__Instructions for the task__
Please copy out every line of the listing below in which the word "scheduledTransferKeywordFilter" appears.

__Raw data__
------------------------------------------------------------
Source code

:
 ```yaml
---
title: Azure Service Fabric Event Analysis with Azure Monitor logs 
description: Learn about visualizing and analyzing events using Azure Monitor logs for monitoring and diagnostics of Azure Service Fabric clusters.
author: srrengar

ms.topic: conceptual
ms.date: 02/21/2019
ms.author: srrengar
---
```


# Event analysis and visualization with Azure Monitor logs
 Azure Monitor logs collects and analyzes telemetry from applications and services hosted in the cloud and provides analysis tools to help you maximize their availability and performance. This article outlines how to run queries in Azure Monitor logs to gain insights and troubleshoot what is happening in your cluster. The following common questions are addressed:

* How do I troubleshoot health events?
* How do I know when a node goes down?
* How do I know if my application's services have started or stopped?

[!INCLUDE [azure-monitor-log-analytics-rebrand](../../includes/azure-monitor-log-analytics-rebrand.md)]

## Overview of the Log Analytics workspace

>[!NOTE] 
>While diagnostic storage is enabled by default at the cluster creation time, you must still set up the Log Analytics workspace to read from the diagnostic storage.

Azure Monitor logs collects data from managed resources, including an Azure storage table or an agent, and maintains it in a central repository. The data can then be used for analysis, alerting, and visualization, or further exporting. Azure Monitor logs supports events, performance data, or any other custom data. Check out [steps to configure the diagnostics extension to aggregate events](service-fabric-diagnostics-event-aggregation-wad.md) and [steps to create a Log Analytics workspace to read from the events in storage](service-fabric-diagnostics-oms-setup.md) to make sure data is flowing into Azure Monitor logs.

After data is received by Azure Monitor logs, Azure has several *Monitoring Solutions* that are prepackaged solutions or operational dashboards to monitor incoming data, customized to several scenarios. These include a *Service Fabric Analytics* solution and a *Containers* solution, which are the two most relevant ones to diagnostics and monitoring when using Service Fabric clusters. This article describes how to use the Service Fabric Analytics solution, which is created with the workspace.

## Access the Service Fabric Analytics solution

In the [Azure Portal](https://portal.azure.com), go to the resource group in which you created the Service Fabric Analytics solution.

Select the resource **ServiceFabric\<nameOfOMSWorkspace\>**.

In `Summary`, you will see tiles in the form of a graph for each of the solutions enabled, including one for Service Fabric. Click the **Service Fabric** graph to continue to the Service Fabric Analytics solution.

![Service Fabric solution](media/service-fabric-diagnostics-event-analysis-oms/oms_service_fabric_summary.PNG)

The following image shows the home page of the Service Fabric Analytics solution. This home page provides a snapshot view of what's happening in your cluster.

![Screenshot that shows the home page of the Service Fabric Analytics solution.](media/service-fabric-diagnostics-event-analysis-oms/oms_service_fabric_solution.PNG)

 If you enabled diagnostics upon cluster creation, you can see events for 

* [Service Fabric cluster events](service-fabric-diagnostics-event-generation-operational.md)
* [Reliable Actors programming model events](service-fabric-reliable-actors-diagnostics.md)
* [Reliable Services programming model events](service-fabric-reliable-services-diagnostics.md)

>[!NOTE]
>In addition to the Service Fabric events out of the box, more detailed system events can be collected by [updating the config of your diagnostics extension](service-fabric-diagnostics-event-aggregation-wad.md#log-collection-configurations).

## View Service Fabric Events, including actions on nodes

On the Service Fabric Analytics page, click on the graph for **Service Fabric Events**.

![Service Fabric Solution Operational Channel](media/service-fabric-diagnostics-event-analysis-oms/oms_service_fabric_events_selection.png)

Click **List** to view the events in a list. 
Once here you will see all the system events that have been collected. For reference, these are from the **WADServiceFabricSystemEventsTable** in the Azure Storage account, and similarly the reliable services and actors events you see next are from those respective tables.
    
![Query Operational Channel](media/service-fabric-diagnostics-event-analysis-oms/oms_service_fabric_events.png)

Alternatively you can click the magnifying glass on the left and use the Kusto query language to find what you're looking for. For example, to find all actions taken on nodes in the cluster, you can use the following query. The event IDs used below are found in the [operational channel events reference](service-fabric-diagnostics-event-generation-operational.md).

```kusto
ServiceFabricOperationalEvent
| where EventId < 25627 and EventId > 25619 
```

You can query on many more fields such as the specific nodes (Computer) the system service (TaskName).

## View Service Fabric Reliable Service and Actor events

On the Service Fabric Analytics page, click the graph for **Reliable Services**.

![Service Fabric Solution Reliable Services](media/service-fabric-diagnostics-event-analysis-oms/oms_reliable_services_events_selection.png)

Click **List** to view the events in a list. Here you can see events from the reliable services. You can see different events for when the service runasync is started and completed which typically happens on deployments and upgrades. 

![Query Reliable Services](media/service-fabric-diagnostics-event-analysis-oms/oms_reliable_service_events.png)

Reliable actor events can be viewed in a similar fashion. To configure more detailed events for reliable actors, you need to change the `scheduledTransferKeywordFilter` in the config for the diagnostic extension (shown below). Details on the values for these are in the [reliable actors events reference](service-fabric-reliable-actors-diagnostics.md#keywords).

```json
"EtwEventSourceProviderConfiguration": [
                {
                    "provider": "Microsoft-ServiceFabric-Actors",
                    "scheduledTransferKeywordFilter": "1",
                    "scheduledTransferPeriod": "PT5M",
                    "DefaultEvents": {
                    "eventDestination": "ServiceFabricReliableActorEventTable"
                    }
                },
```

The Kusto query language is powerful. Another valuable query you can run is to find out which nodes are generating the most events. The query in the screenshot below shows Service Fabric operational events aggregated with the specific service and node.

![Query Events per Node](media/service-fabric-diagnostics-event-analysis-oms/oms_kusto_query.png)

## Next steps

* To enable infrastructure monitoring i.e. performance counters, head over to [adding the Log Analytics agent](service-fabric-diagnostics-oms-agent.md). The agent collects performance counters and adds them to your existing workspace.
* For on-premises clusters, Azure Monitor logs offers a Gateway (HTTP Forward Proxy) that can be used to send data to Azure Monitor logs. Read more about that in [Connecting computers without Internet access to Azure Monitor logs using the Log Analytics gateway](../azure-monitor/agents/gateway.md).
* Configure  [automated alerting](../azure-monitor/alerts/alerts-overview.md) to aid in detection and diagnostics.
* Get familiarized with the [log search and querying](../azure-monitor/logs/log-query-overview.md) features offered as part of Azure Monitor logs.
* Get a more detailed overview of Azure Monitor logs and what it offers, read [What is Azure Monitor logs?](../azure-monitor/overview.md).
------------------------------------------------------------
__Written response__
Reliable actor events can be viewed in a similar fashion. To configure more detailed events for reliable actors, you need to change the `scheduledTransferKeywordFilter` in the config for the diagnostic extension (shown below). Details on the values for these are in the [reliable actors events reference](service-fabric-reliable-actors-diagnostics.md#keywords).
                    "scheduledTransferKeywordFilter": "1",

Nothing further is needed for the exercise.